Christophe and Lumumba, though, succeed. These last named heroes must now commence the battle against the former powers and neo-colonialist castes which spring up in counter-offensives. “Que pour ma part, j'aurais voulu me multiplier … pour être partout à la fois présent … pour … déjouer l'innombrable complot de l'ennemi” (L, I, 2). Lumumba must beware of the Belgian ambassador, his staff, and above all, the Belgian bankers. Having lost political control, they are attempting to maintain economic control by “les nœuds de la complicité” (L, I, 4). While the hero seeks to unify the people into a nation, the former rulers subvert the nation by bribing new castes. In this way, the Hero of Negritude beholds the succession of Katanga led by the black bourgeois, Tzimbi, just as Pétion runs the mulatto bourgeois state of South Haiti. In short, Césaire believes that the native bourgeois becomes the new colonist who serves as a front man for the foreign capitalist behind him. The Hero of Negritude therefore symbolizes the authentic path to freedom and national unity, while the black bourgeoisie compromises its system of government and economics by collaboration with the enemy. The territorial successions and the scorn for legality by attempted coup d'états by the bourgeois castes contrast with Césaire's Hero of Negritude, the popular and legal representative of the people, who valiantly struggles to protect his people's collective interests. The didactic goal of Césaire's theater is obvious: in contrast to a neo-colonialist bourgeois leader, the hero with the socialist goals of Negritude will never tolerate that a caste may confiscate “à son seul profit les avantages que vous (le peuple) étiez en droit d'attendre de notre révolution congolaise” (L, III, 1).7
Nor will the true Hero of Negritude accept the presence of Christianity: he will eventually smash the altars with the same intensity of faith as did Polyeucte. The church is not only a colonial institution which robbed the people of their own religious heritage, but it is a divisive force in building national unity. Both Mgr. Malula and Archbishop Brelle are silenced. And Lumumba, a true Hero of Negritude, emphatically states: “… Dieu est mort” (L, II, 1).
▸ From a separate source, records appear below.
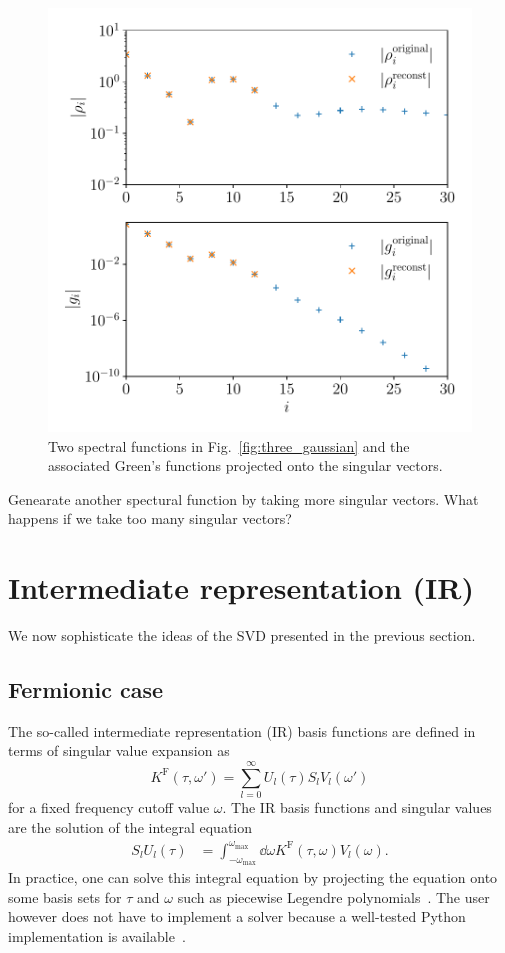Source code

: \documentclass[submission, LectureNotes]{SciPost}
\newcommand{\wmax}{\ensuremath{{\omega_\mathrm{max}}}}
\newcommand{\KF}{\ensuremath{K^\mathrm{F}}}
\begin{document}
\begin{figure}
    \centering
    \includegraphics[width=0.6\columnwidth]{gi_rhoi.pdf}
    \caption{
      Two spectral functions in Fig.~\ref{fig:three_gaussian}
      and the associated Green's functions projected onto the singular vectors.
      }
    \label{fig:gi_rhoi}
\end{figure}





\begin{Exercise}
    Genearate another spectural function by taking more singular vectors.
    What happens if we take too many singular vectors?
\end{Exercise}


\clearpage



\section{Intermediate representation (IR)}
We now sophisticate the ideas of the SVD presented in the previous section.
\subsection{Fermionic case}
The so-called intermediate representation (IR) basis functions are defined in terms of singular value expansion as
\begin{equation}
    K^\mathrm{F}(\tau,\omega')=
    \sum_{l=0}^\infty U_l(\tau)S_l V_l(\omega')\label{eq:sve-tau}
\end{equation}
for a fixed frequency cutoff value $\omega$.
The IR basis functions and singular values are the solution of the integral equation
\begin{align}
    S_l U_l(\tau) &= \int_{-\wmax}^\wmax \dd\omega \KF(\tau, \omega) V_l(\omega).\label{eq:integral-eq}
\end{align}
In practice, one can solve this integral equation by projecting the equation onto some basis sets for $\tau$ and $\omega$
such as piecewise Legendre polynomials~\cite{Chikano:2018gd}.
The user however does not have to implement a solver because a well-tested Python implementation is available~\cite{irbasis3}.
\end{document}
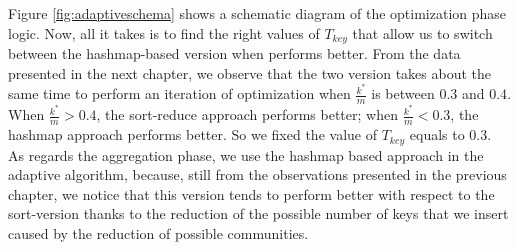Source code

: Figure \ref{fig:adaptiveschema} shows a schematic diagram of the optimization phase logic. Now, all it takes is to find the right values of $T_{key}$ that allow us to switch between the hashmap-based version when performs better. From the data presented in the next chapter, we observe that the two version takes about the same time to perform an iteration of optimization when $\frac{k^*}{m}$ is between $0.3$ and $0.4$. When  $\frac{k^*}{m} > 0.4 $, the sort-reduce approach performs better; when  $\frac{k^*}{m} < 0.3 $, the hashmap approach performs better.
So we fixed the value of $T_{key}$ equals to $0.3$.\\
As regards the aggregation phase, we use the hashmap based approach in the adaptive algorithm, because, still from the observations presented in the previous chapter, we notice that this version tends to perform better with respect to the sort-version thanks to the reduction of the possible number of keys that we insert caused by the reduction of possible communities.
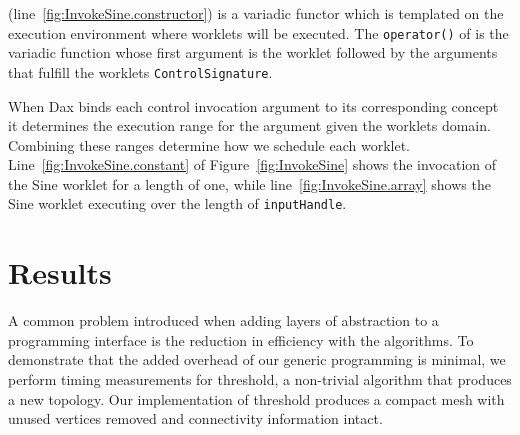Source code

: \documentclass[conference]{IEEEtran}
\newcommand{\Ci}[1]{\color{blue}{#1}} %
\newcommand{\Cu}[1]{{\textbf{#1}}} %
\newcommand{\Code}[1]{{\small\texttt{#1}}}
\begin{document}


\Code{\Ci{Schedule}} (line~\ref{fig:InvokeSine.constructor}) is a variadic functor which is templated on the
execution environment where worklets will be executed. The \Code{operator()} of \Code{\Ci{Schedule}} is the variadic function
whose first argument is the worklet followed by the arguments that
fulfill the worklets \Code{ControlSignature}.

When Dax binds each control invocation argument to its corresponding concept it determines
the execution range for the argument given the worklets domain. Combining these ranges determine
how we schedule each worklet. Line~\ref{fig:InvokeSine.constant} of Figure~\ref{fig:InvokeSine} shows
the invocation of the Sine worklet for a length of one, while line~\ref{fig:InvokeSine.array}
shows the Sine worklet executing over the length of \Code{inputHandle}.

\section{Results}

\noindent
A common problem introduced when adding layers of abstraction to a
programming interface is the reduction in efficiency with the algorithms.
To demonstrate that the added overhead of our generic programming is
minimal, we perform timing measurements for threshold, a non-trivial
algorithm that produces a new topology.  Our implementation of threshold
produces a compact mesh with unused vertices removed and connectivity
information intact.
\end{document}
Césaire hints that the United Nations, white leadership is also not a friend of the Third World. Lumumba called the U. N. to the Congo to stop the secession of Katanga, but he discovered that it protected the national enemy. “Nous n'avons pas secoué la tutelle des Belges pour tomber sous la tutelle des Nations Unies” (L, II, 3). Through Lumumba, Césaire attacks the hypocrisy of the white world which for example decries any massacres by blacks, “… et où était M. Hammarskjöld quand les Belges massacraient nos hommes et violentaient nos femmes?” (L, II, 5). Indeed, the Hero of Negritude will tolerate no former colonial institution nor neo-colonialist adventure, even if it be the intrusion of the United Nations in Une Saison au Congo. The hero and his party alone will mold the national unity.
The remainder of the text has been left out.